Here, the domain reflects a business domain. Within a B2B SaaS product, the domain to which a technical team is assigned might be a feature — such as onboarding, or the catalog, or search, or pricing, or shipping. Or it could be a client — such as desktop, Android or iOS. Inside each technical domain, the user experience, the compute infrastructure and database management are all under the responsibility of the team. There may be infrastructure teams, but they exist to support and make more efficient the feature and client teams.
Feature teams might include a product manager, architect, agile coach or delivery manager, data analyst and multiple developers. The product manager’s job is to translate the business outcome objective of the domain into feature-specific jobs that must be done.

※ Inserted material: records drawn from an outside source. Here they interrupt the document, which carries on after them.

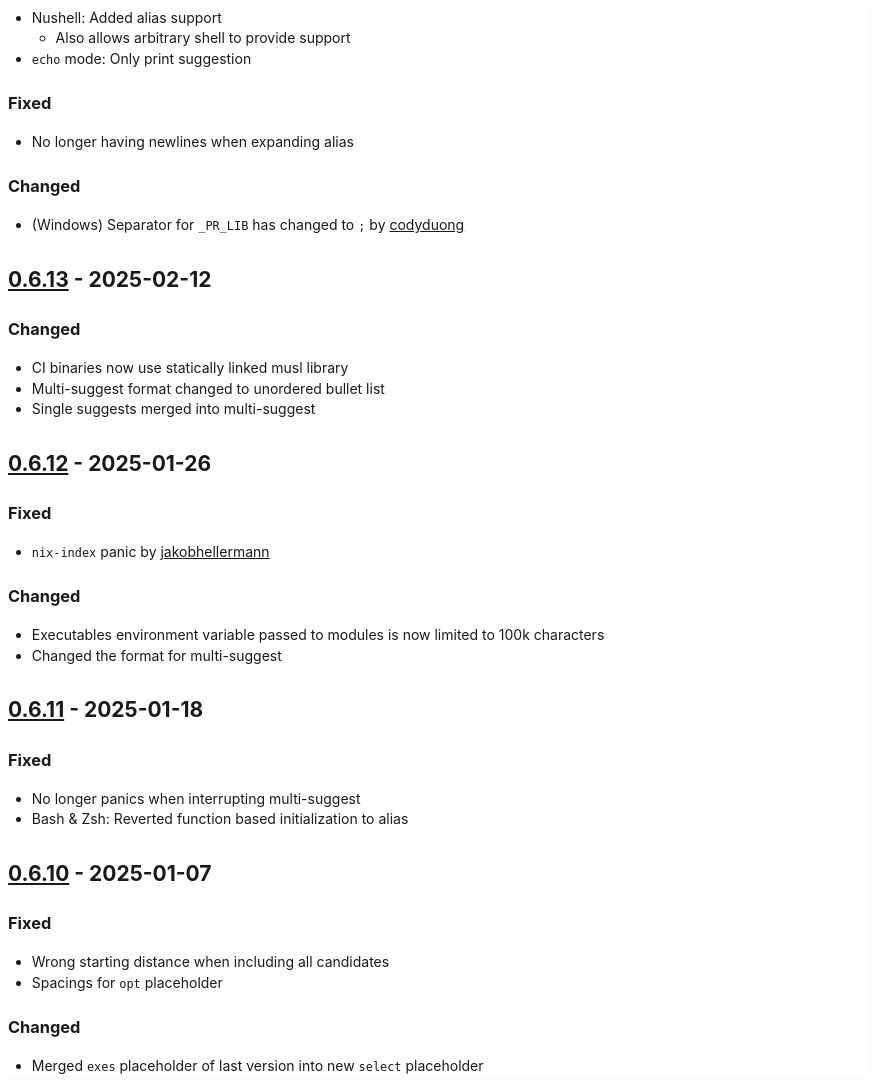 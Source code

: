 - Nushell: Added alias support
	- Also allows arbitrary shell to provide support
- `echo` mode: Only print suggestion

### Fixed

- No longer having newlines when expanding alias

### Changed

- (Windows) Separator for `_PR_LIB` has changed to `;` by [codyduong](https://github.com/iffse/pay-respects/pull/37)

## [0.6.13] - 2025-02-12

### Changed

- CI binaries now use statically linked musl library
- Multi-suggest format changed to unordered bullet list
- Single suggests merged into multi-suggest

## [0.6.12] - 2025-01-26

### Fixed

- `nix-index` panic by [jakobhellermann](https://github.com/iffse/pay-respects/pull/31)

### Changed

- Executables environment variable passed to modules is now limited to 100k
characters
- Changed the format for multi-suggest

## [0.6.11] - 2025-01-18

### Fixed

- No longer panics when interrupting multi-suggest
- Bash & Zsh: Reverted function based initialization to alias

## [0.6.10] - 2025-01-07

### Fixed

- Wrong starting distance when including all candidates
- Spacings for `opt` placeholder

### Changed

- Merged `exes` placeholder of last version into new `select` placeholder


[Keep a Changelog]: https://keepachangelog.com/en/1.1.0/
[Semantic Versioning]:  https://semver.org/spec/v2.0.0.html
[unreleased]: https://github.com/iffse/pay-respects/compare/v0.7.9..HEAD
[0.7.9]: https://github.com/iffse/pay-respects/compare/v0.7.8..v0.7.9
[0.7.8]: https://github.com/iffse/pay-respects/compare/v0.7.7..v0.7.8
[0.7.7]: https://github.com/iffse/pay-respects/compare/v0.7.6..v0.7.7
[0.7.6]: https://github.com/iffse/pay-respects/compare/v0.7.5..v0.7.6
[0.7.5]: https://github.com/iffse/pay-respects/compare/v0.7.4..v0.7.5
[0.7.4]: https://github.com/iffse/pay-respects/compare/v0.7.3..v0.7.4
[0.7.3]: https://github.com/iffse/pay-respects/compare/v0.7.2..v0.7.3
[0.7.2]: https://github.com/iffse/pay-respects/compare/v0.7.1..v0.7.2
[0.7.1]: https://github.com/iffse/pay-respects/compare/v0.7.0..v0.7.1
[0.7.0]: https://github.com/iffse/pay-respects/compare/v0.6.14..v0.7.0
[0.6.14]: https://github.com/iffse/pay-respects/compare/v0.6.13..v0.6.14
[0.6.13]: https://github.com/iffse/pay-respects/compare/v0.6.12..v0.6.13
[0.6.12]: https://github.com/iffse/pay-respects/compare/v0.6.11..v0.6.12
[0.6.11]: https://github.com/iffse/pay-respects/compare/v0.6.10..v0.6.11
[0.6.10]: https://github.com/iffse/pay-respects/compare/v0.6.9..v0.6.10
[0.6.9]: https://github.com/iffse/pay-respects/compare/v0.6.8..v0.6.9
[0.6.8]: https://github.com/iffse/pay-respects/compare/v0.6.7..v0.6.8
[0.6.7]: https://github.com/iffse/pay-respects/compare/v0.6.6..v0.6.7
[0.6.6]: https://github.com/iffse/pay-respects/compare/v0.6.5..v0.6.6
[0.6.5]: https://github.com/iffse/pay-respects/compare/v0.6.4..v0.6.5
[0.6.4]: https://github.com/iffse/pay-respects/compare/v0.6.3..v0.6.4
[0.6.3]: https://github.com/iffse/pay-respects/compare/v0.6.2..v0.6.3
[0.6.2]: https://github.com/iffse/pay-respects/compare/v0.6.1..v0.6.2
[0.6.1]: https://github.com/iffse/pay-respects/compare/v0.6.0..v0.6.1
[0.6.0]: https://github.com/iffse/pay-respects/compare/v0.5.15..v0.6.0
[0.5.15]: https://github.com/iffse/pay-respects/compare/v0.5.14..v0.5.15
[0.5.14]: https://github.com/iffse/pay-respects/commits/v0.5.14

The product manager is usually the working leader of a technical team. Teams responsible for user features need designers. The design function is critical on technical development teams. Some teams may need expert algorithmists who can solve complex math problems. Others may need system architects who can string together distributed systems. The specific makeup of a technical domain team will depend on the technology the team needs to support.
In the beginning of a tech company, there is just one domain — occupied by perhaps one engineer and a product manager / CEO. But as the company scales, domains and domain teams proliferate like fractal geometry. At scale, scores of domains may be formally defined, each assigned to an application team, client interface team or infrastructure team — as was done at Spotify. Teams are broken into feature squads (applications), container squads (client interfaces) and infrastructure squads (database and back end systems), as Spotify did:
At the infrastructure level, engineering system teams build and maintain the tools and technology to support applications and client interfaces. Networks are secure and efficient. Databases are maintained and accessed at low cost and high availability. The cloud is efficiently leveraged. Maintenance is straightforward and efficient. It’s easy to detect failure, to heal and recover, and to manage computing resources. New deployments are easy and safe — no risk of major system failure. Introducing changes into existing infrastructure doesn’t require elite technical skill or extensive tribal knowledge.

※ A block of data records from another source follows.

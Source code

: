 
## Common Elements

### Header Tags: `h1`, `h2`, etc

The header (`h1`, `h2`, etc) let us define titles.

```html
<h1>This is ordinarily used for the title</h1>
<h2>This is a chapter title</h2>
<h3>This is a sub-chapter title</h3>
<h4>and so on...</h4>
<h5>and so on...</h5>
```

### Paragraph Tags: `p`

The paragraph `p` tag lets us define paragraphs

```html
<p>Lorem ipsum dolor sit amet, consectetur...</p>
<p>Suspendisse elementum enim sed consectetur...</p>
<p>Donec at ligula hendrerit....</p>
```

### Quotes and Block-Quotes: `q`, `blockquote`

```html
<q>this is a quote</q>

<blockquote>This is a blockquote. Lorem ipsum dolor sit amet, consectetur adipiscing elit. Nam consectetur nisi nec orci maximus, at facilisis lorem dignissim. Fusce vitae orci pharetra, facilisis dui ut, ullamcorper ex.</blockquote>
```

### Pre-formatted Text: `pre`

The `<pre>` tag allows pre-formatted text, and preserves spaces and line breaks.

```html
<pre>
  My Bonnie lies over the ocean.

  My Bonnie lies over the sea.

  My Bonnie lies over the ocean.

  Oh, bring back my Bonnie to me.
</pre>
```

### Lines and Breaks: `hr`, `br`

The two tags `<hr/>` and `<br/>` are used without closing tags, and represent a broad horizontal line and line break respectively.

Henrik Kniberg and Anders Ivarsson, in their 2012 video “Scaling Agile @ Spotify”, describe the interaction between development squads and infrastructure operations teams as follows:
“A common source of dependency issues at many companies is development vs operations. Most companies we’ve worked with have some kind of a handoff from dev to ops, with associated friction and delays. At Spotify there is a separate operations team, but their job is not to make releases for the squads — their job is to give the squads the support they need to release code themselves; support in the form of infrastructure, scripts, and routines. They are, in a sense, ‘building the road to production’. It’s an informal but effective collaboration, based on face-to-face communication rather than detailed process documentation.”³
In general, non-specialization is better than specialization. A developer competent at all the technologies noted below is way more valuable than a developer only competent in one:
- Ruby
- Java
- iOS
- Android
- SQL and non-SQL databases
- Testing
- Object Oriented design
- Node.js
- HTML / CSS / JavaScript
When you have too many specialists, utilization goes down due to the variation in needs over time. And there is a big communications overhang required to maintain alignment. A team that includes master developers who are expert at 3–4 technologies and competent in 7–9 can be much more efficient and effective than a team with individual experts for each technology.
As a rule, it is best for the membership of teams to remain fairly consistent. It also makes sense whenever possible for teams to work physically in the same space. It takes time for teams to bond; continuity and proximity help.
Methods
Methods are also key in the engineering system. Methods are improved when teams are disciplined and seek continuous learning. One of the most important jobs of VPs of Engineering and Product is to ensure the engineering system builds best practice methods within all domain teams.
In the fit systems enterprise, teams build and maintain software following the principles of Disciplined Agile Delivery (DAD)⁴. DAD was developed by Scott Ambler as a more disciplined evolution of the agile model. It draws from lean /agile / scrum / kanban philosophies and the principles of the Rational Unified Process to present a tightly managed development process.
In DAD, work is broken down into a light inception process at the beginning, a light transition process at the end and a more intensive construction process in the middle.
The goal in the inception phase is to understand the business problem to be solved and provide the minimum architecture necessary to guide initial construction. On the one hand, it avoids the “heavy upfront” approach of the waterfall method. But on the other hand, it allows for enough up-front design to model the problem well, and to draw a basic system architecture.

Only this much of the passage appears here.